Die Schwergewichte der IT-Szene drängen in den lukrativen Wachstumsmarkt für Business-Intelligenc (BI)-Software und machen den Spezialanbietern das Leben schwer. Nachdem der BI-Markt schon in den vergangenen Jahren von zahlreichen Übernahmen geprägt war, könnte die nächste Konsolidierungswelle die Anbieterlandschaft erneut durcheinanderwirbeln. Waren es bisher die BI-Spezialisten, die durch Zukauf von kleineren Experten für Nischenanwendungen wie ETL, Data Cleansing, Reporting, OLAP oder Data Mining ihre Plattformen komplettiert haben, könnten sie selbst jetzt zu Übernahmekandidaten der Software-Riesen werden. Nicht nur die Hyperion-Übernahme durch Oracle belegt diesen Trend: Auch Microsoft, SAP, IBM und HP bauen ihre BI-Funktionen mit Volldampf aus.

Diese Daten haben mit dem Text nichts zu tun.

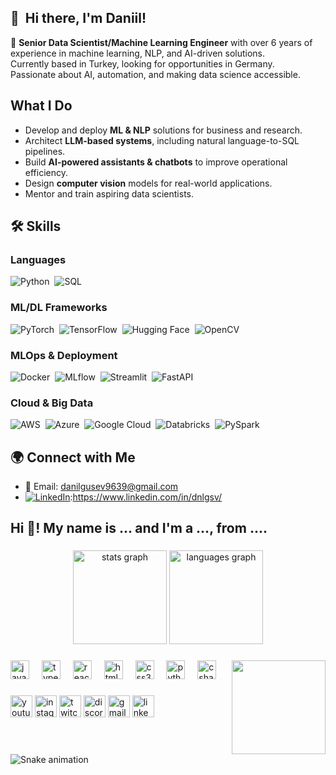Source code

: ## 👋  &nbsp;Hi there, I'm Daniil!

🚀 **Senior Data Scientist/Machine Learning Engineer** with over 6 years of experience in machine learning, NLP, and AI-driven solutions.  
Currently based in Turkey, looking for opportunities in Germany.  
Passionate about AI, automation, and making data science accessible.  

## What I Do
- Develop and deploy **ML & NLP** solutions for business and research.  
- Architect **LLM-based systems**, including natural language-to-SQL pipelines.  
- Build **AI-powered assistants & chatbots** to improve operational efficiency.  
- Design **computer vision** models for real-world applications.  
- Mentor and train aspiring data scientists.  

## 🛠️ Skills  

### **Languages**  
![Python](https://img.shields.io/badge/-Python-333333?style=flat&logo=python)&nbsp; 
![SQL](https://img.shields.io/badge/-SQL-333333?style=flat&logo=sqlite)&nbsp;  

### **ML/DL Frameworks**  
![PyTorch](https://img.shields.io/badge/-PyTorch-333333?style=flat&logo=pytorch)&nbsp;
![TensorFlow](https://img.shields.io/badge/-TensorFlow-333333?style=flat&logo=tensorflow)&nbsp;
![Hugging Face](https://img.shields.io/badge/-Hugging%20Face-333333?style=flat&logo=hugging-face)&nbsp;
![OpenCV](https://img.shields.io/badge/-OpenCV-333333?style=flat&logo=opencv)&nbsp;  

### **MLOps & Deployment**  
![Docker](https://img.shields.io/badge/-Docker-333333?style=flat&logo=docker)&nbsp;
![MLflow](https://img.shields.io/badge/-MLflow-333333?style=flat&logo=mlflow)&nbsp;
![Streamlit](https://img.shields.io/badge/-Streamlit-333333?style=flat&logo=streamlit)&nbsp;
![FastAPI](https://img.shields.io/badge/-FastAPI-333333?style=flat&logo=fastapi)&nbsp;  

### **Cloud & Big Data**  
![AWS](https://img.shields.io/badge/-AWS-333333?style=flat&logo=amazonwebservices&logoColor=FF9900)&nbsp;
![Azure](https://img.shields.io/badge/-Azure-333333?style=flat&logo=microsoftazure&logoColor=0078D4)&nbsp;
![Google Cloud](https://img.shields.io/badge/-Google_Cloud-333333?style=flat&logo=google-cloud)&nbsp;
![Databricks](https://img.shields.io/badge/-Databricks-333333?style=flat&logo=databricks)&nbsp;
![PySpark](https://img.shields.io/badge/-PySpark-333333?style=flat&logo=apache-spark)&nbsp;  

## 🌍 Connect with Me  
- 📧 Email: danilgusev9639@gmail.com  
- [![LinkedIn](https://img.shields.io/badge/LinkedIn-0A66C2?style=flat&logo=linkedin&logoColor=white)](https://www.linkedin.com/in/dnlgsv/):https://www.linkedin.com/in/dnlgsv/

<h2 align="left">Hi 👋! My name is ... and I'm a ..., from ....</h2>

###

<div align="center">
  <img src="https://github-readme-stats.vercel.app/api?username=maurodesouza&hide_title=false&hide_rank=false&show_icons=true&include_all_commits=true&count_private=true&disable_animations=false&theme=dracula&locale=en&hide_border=false" height="150" alt="stats graph"  />
  <img src="https://github-readme-stats.vercel.app/api/top-langs?username=maurodesouza&locale=en&hide_title=false&layout=compact&card_width=320&langs_count=5&theme=dracula&hide_border=false" height="150" alt="languages graph"  />
</div>

###

<img align="right" height="150" src="https://i.imgflip.com/65efzo.gif"  />

###

<div align="left">
  <img src="https://cdn.jsdelivr.net/gh/devicons/devicon/icons/javascript/javascript-original.svg" height="30" alt="javascript logo"  />
  <img width="12" />
  <img src="https://cdn.jsdelivr.net/gh/devicons/devicon/icons/typescript/typescript-original.svg" height="30" alt="typescript logo"  />
  <img width="12" />
  <img src="https://cdn.jsdelivr.net/gh/devicons/devicon/icons/react/react-original.svg" height="30" alt="react logo"  />
  <img width="12" />
  <img src="https://cdn.jsdelivr.net/gh/devicons/devicon/icons/html5/html5-original.svg" height="30" alt="html5 logo"  />
  <img width="12" />
  <img src="https://cdn.jsdelivr.net/gh/devicons/devicon/icons/css3/css3-original.svg" height="30" alt="css3 logo"  />
  <img width="12" />
  <img src="https://cdn.jsdelivr.net/gh/devicons/devicon/icons/python/python-original.svg" height="30" alt="python logo"  />
  <img width="12" />
  <img src="https://cdn.jsdelivr.net/gh/devicons/devicon/icons/csharp/csharp-original.svg" height="30" alt="csharp logo"  />
</div>

###

<div align="left">
  <img src="https://img.shields.io/static/v1?message=Youtube&logo=youtube&label=&color=FF0000&logoColor=white&labelColor=&style=for-the-badge" height="35" alt="youtube logo"  />
  <img src="https://img.shields.io/static/v1?message=Instagram&logo=instagram&label=&color=E4405F&logoColor=white&labelColor=&style=for-the-badge" height="35" alt="instagram logo"  />
  <img src="https://img.shields.io/static/v1?message=Twitch&logo=twitch&label=&color=9146FF&logoColor=white&labelColor=&style=for-the-badge" height="35" alt="twitch logo"  />
  <img src="https://img.shields.io/static/v1?message=Discord&logo=discord&label=&color=7289DA&logoColor=white&labelColor=&style=for-the-badge" height="35" alt="discord logo"  />
  <img src="https://img.shields.io/static/v1?message=Gmail&logo=gmail&label=&color=D14836&logoColor=white&labelColor=&style=for-the-badge" height="35" alt="gmail logo"  />
  <img src="https://img.shields.io/static/v1?message=LinkedIn&logo=linkedin&label=&color=0077B5&logoColor=white&labelColor=&style=for-the-badge" height="35" alt="linkedin logo"  />
</div>

###

<br clear="both">

<img src="https://raw.githubusercontent.com/maurodesouza/maurodesouza/output/snake.svg" alt="Snake animation" />

###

"Die Anzahl der Anbieter geht weiter zurück, und es gruppiert sich alles um die großen ERP-Anbieter herum", meint Rüdiger Spies, Independent Vice President Enterprise Applications beim Marktforscher IDC. Dabei werde es in Zukunft auch um die Integration unstrukturierter Daten gehen: "Oracle hatte schon vor Hyperion den Spezialisten für Dokumenten-Management Stellent übernommen. Microsoft ist mit dem Sharepoint-Server 2007 auf demselben Weg, HP hat eine eigene Mannschaft für BI-Services aufgebaut, und SAP ist mit dem eigenen Enterprise-Search-Produkt in dieser Richtung unterwegs", fasst Spies die Bewegungen auf dem Markt in der letzten Zeit zusammen.

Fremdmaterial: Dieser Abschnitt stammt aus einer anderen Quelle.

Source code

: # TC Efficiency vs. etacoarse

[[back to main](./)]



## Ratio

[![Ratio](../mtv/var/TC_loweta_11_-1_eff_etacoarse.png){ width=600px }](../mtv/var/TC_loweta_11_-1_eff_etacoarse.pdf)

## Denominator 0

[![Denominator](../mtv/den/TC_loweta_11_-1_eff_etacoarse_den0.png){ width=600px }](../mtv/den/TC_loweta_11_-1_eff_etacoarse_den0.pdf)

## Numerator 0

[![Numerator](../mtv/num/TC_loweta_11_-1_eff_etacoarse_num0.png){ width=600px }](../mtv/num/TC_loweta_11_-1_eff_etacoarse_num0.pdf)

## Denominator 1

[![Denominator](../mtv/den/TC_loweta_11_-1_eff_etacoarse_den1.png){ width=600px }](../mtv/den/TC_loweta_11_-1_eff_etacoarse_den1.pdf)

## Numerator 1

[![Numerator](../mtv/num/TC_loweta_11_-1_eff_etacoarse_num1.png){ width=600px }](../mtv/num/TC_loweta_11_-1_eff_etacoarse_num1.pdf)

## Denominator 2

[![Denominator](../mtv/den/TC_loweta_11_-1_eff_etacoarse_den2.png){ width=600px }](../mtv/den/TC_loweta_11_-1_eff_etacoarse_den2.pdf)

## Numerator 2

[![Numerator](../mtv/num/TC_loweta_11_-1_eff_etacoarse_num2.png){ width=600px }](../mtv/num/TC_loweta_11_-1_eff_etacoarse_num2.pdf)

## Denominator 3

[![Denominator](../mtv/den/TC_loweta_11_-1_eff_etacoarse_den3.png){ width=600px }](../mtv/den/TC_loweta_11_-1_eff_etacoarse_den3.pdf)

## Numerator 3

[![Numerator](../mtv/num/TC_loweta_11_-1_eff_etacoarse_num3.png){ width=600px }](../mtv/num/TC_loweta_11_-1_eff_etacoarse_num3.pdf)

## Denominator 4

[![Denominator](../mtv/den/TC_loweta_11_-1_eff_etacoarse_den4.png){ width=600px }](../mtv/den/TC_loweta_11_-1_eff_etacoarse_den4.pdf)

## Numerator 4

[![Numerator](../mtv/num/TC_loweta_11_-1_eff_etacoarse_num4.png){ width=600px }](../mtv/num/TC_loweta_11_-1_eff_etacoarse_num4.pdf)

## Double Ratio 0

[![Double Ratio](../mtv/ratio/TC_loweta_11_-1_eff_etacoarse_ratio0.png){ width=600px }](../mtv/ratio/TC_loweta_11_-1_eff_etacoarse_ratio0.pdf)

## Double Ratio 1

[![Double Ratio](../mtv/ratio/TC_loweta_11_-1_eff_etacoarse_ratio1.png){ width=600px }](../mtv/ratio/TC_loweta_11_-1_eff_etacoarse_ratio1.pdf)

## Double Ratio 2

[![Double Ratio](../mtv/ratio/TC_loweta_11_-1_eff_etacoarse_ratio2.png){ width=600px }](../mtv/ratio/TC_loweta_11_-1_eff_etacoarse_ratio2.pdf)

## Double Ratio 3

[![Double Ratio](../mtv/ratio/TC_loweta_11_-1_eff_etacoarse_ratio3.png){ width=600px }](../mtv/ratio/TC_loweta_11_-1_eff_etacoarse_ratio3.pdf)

"Das geht über die bisher in Data-Warehouse- und BI-Systemen erfassten Daten hinaus. Vor diesem Hintergrund bleibt es für mich eine Frage, wie lange die großen unabhängigen BI-Anbieter wie Cognos oder Business Objects ihre Unabhängigkeit noch bewahren können." Die BI-Spezialisten sind vor allem deshalb attraktiv für die großen Applikationsanbieter, weil sie schon lange über funktionstüchtige und erprobte Data-Warehouse-Plattformen verfügen.
Software-Riesen auf dem Sprung
Auch Carsten Bange, Geschäftsführer des auf BI spezialisierten Analystenhauses Business Application Research Center ( BARC) in W ürzburg, registriert den Griff der Software-Riesen in den BI-Markt: "Generell ist zu beobachten, dass die weltweit größten Software-Anbieter Microsoft, Oracle, IBM und SAP nicht nur durch organisches Wachstum, sondern auch durch Zukäufe sehr schnell Umsatzanteile im Bereich BI gewinnen", sagt Bange. "Aber viele der international angestoßenen Fusionen haben zunächst keine Auswirkungen auf die nationalen Marktanteile - beispielsweise verzeichneten die aktuell von der SAP AG übernommenen Unternehmen Pilot Software und OutlookSoft nur sehr geringe Umsätze in Deutschland." Unweigerlich gerieten dabei größere BI-Anbieter ins Visier der IT-Branchen-Riesen: "Wer darauf spekuliert, dass auch große BI-Spezialisten von den kapitalstarken Applikations- und Infrastrukturanbietern geschluckt werden, wird langfristig wohl nicht falsch liegen", orakelt Bange
Auf 606 Millionen Euro beziffert er das Volumen des deutschen Markts für BI-Software im zurückliegenden Jahr. Dabei unterteilt BARC die Umsätze in die Segmente Daten-Management (Verkauf und Wartung von Lösungen für Datenintegration, Datenqualität und Datenspeicherung in Business-Intelligence-/Data- Warehouse- Projekten) und Anwenderwerkzeuge (Lizenz- und Wartungseinnahmen aus Berichts-, Analyse-, Data-Mining-, Planungs-, Konsolidierungs- und OLAPLösungen). Beim Daten-Management liegen schon jetzt die großen Applikations- und Infrastrukturanbieter vorn: Zwar führt der BI-Spezialist SAS die deutsche Rangliste mit einem Marktanteil von knapp 20 Prozent an, darauf folgen aber SAP (14,5 Prozent), IBM (11,7 Prozent) und Oracle (10,6 Prozent). Auf NCR Teradata (ebenfalls 10,6 Prozent) folgt Microsoft (5,5 Prozent) vor dem Datenintegrationsspezialisten Informatica. Damit entfallen schon jetzt mehr als 42 Prozent des Umsatzes im Bereich BI-Daten-Management auf die Branchen-Riesen.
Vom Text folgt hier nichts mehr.